Looking back through the '90s, one could point to the influence of newspaper chains for the slimming ranks of statehouse reporters. But the past year has shown that trend reversing as well. Of the top companies ranked by total daily circulation and number of daily papers, only one, Scripps Howard, showed an overall decrease in statehouse coverage. Collectively, the papers owned by Gannett, Newhouse, MediaNews and the New York Times Co., which witnessed declines in the '90s, were up this year.
In addition, five consolidated statehouse bureaus were formed since last summer, all increasing the total number of reporters in the process. Freedom Newspapers in North Carolina opened a two-person bureau in Raleigh to cover the statehouse for its six dailies in the state, where previously none of the papers had sent a reporter on its own. Community Newspaper Holdings Inc. opened a one-person bureau in Oklahoma City for its 23 Oklahoma dailies. And Media General created three consolidated bureaus--in California, Massachusetts and North Carolina--increasing the total number of their capital reporters in each state.
"Anytime you do this sort of thing that improves coverage, the readers recognize it, the wires see it, and competitors see it," says Tom Silvestri, director of news synergy at Media General. "It improves the coverage not only in your paper, but overall." Media General's bureaus share copy and information about governmental trends among the company's 21 dailies. "You improve the availability of information, but you also help editors see what's out there," Silvestri says.
Beyond the consolidated bureaus, 12 newspapers in '99 either created new statehouse bureaus or reopened those they had closed earlier in the decade. By contrast, only six bureaus were closed. Echoing the sentiment of many editors with newly established bureaus, Skagit Valley Herald Editor Norm Lewis says, "Although [Associated Press] does a wonderful job covering the capital, we wanted our own reporter familiar with the area to cover our particular local issues."
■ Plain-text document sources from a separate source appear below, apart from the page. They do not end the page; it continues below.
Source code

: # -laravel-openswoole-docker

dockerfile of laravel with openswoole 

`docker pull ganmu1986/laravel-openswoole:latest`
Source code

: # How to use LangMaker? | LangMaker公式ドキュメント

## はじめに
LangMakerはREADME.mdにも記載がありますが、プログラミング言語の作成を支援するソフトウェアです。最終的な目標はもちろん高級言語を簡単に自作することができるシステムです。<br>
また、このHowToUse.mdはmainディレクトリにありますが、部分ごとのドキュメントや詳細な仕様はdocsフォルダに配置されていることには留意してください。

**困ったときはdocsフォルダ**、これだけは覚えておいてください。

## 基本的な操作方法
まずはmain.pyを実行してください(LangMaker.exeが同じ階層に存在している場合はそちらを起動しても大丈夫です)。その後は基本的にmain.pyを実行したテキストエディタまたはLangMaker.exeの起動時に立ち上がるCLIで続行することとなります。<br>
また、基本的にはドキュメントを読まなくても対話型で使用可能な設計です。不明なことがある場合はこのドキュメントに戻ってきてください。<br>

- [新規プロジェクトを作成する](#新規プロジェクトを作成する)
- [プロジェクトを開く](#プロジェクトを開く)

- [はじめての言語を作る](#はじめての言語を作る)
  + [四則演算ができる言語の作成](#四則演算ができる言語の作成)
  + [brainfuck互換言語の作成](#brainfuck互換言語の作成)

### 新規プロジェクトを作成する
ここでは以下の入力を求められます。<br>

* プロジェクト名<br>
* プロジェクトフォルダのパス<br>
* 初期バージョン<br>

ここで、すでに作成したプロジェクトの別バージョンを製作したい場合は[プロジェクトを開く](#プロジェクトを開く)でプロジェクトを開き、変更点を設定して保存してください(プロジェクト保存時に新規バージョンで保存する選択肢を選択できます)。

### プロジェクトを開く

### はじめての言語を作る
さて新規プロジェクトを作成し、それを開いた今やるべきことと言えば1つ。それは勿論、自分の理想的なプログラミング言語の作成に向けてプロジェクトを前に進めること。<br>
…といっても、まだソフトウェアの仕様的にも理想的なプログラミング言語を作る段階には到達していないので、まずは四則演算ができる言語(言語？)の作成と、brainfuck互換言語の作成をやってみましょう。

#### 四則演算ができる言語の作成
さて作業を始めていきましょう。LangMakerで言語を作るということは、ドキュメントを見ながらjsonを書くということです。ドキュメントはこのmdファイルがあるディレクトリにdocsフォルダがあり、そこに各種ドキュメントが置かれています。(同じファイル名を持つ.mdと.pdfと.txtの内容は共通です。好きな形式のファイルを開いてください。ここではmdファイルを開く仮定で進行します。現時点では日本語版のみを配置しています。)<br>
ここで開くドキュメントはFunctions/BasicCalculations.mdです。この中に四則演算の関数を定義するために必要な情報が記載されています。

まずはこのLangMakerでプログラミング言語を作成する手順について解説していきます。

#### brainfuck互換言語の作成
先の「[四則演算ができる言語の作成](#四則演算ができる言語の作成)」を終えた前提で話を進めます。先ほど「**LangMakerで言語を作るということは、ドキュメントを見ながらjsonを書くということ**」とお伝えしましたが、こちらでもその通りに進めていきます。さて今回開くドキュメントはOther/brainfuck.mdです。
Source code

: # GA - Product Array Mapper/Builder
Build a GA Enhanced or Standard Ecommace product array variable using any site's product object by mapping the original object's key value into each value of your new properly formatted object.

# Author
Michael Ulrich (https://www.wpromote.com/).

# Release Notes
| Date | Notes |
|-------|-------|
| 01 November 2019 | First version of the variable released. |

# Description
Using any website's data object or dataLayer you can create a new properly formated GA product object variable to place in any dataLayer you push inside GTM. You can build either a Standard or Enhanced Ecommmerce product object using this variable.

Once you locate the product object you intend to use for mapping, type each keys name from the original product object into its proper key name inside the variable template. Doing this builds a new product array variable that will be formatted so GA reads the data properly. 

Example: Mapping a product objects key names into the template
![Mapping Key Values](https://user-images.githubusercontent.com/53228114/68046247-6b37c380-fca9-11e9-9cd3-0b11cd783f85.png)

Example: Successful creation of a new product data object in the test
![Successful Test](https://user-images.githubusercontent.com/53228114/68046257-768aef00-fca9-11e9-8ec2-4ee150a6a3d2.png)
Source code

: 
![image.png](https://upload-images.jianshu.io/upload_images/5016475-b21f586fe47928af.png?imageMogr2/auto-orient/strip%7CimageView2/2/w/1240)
In compiling this listing of full-time reporters, the Project did not count interns, reporters who divide their time covering government and nongovernment matters, or beat reporters (say, education or environmental writers) who cover state issues only when their specialty is at hand. Columnists and editorial writers who devote most of their time to state issues are counted here. The charts also reflect instances in which papers add reporters specifically for legislative sessions, denoted as "Session Help?" The "Status" arrow indicates if the paper has increased reporting in the past year, decreased it or kept it the same, as of May 1999. (A few papers are shown as having no statehouse staff and no change; these are dailies that at some point did have capital bureaus, but which eliminated them prior to our first survey in 1998.)